More than 400 casualties were police officers and firefighters, and over 10,000 people were treated for injuries.
9/11 was not the first terrorist attack on the World Trade Center. A bombing in February of 1993 killed six people.
On any given workday, up to 50,000 employees worked in the WTC twin towers, and an additional 40,000 passed through the complex.
The rescue and recovery clean-up of the 1.8 million tons of wreckage from the World Trade Center site took 9 months.
Passengers aboard United Flight 93, which had been delayed, heard about the previous airplane attacks in New York City and at the Pentagon attacks and attempted to retake control of the plane from hijackers. As a result, the hijackers dilberately crashed the plane in a Pennsylvania field instead of at their unknown target.
9/11 was the single largest loss of life from a foreign attack on American soil.

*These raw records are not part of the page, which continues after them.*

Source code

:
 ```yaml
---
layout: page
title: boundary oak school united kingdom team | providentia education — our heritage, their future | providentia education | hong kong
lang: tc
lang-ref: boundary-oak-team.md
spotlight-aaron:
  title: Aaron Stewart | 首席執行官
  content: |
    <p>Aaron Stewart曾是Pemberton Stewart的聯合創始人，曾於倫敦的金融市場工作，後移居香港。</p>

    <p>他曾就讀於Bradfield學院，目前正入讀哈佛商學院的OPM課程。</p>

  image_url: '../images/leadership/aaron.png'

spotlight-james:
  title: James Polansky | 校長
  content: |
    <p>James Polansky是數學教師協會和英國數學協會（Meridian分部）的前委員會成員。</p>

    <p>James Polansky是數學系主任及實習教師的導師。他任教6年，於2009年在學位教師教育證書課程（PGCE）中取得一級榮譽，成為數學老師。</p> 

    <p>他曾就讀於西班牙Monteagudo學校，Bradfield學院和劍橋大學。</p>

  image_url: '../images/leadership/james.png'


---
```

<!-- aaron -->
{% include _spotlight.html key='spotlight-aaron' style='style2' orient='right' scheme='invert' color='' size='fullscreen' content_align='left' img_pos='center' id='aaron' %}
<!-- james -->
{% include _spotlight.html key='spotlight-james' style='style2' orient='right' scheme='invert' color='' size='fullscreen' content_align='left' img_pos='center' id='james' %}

In 2001, New York City fire evacuation procedures only required mandatory evacuations for floors immediately surrounding a fire. After a plane struck Building 1 of the WTC, Building 2 employees were initially told to stay in the building.
Though both the police and fire departments of New York City had their own emergency response procedures, the two departments did not have a coordinated response plan to a major incident.
While video accounts of the WTC attack aired immediately, no video footage of the Pentagon attack was publicly released until 2006.
18 people were rescued alive from the rubble of the World Trade Center site.
Cases of post-traumatic stress are common among 9/11 survivors and rescue workers. Respiratory problems like asthma and lung inflammation also developed at abnormal rates for those in and around the World Trade Center during and after the attacks.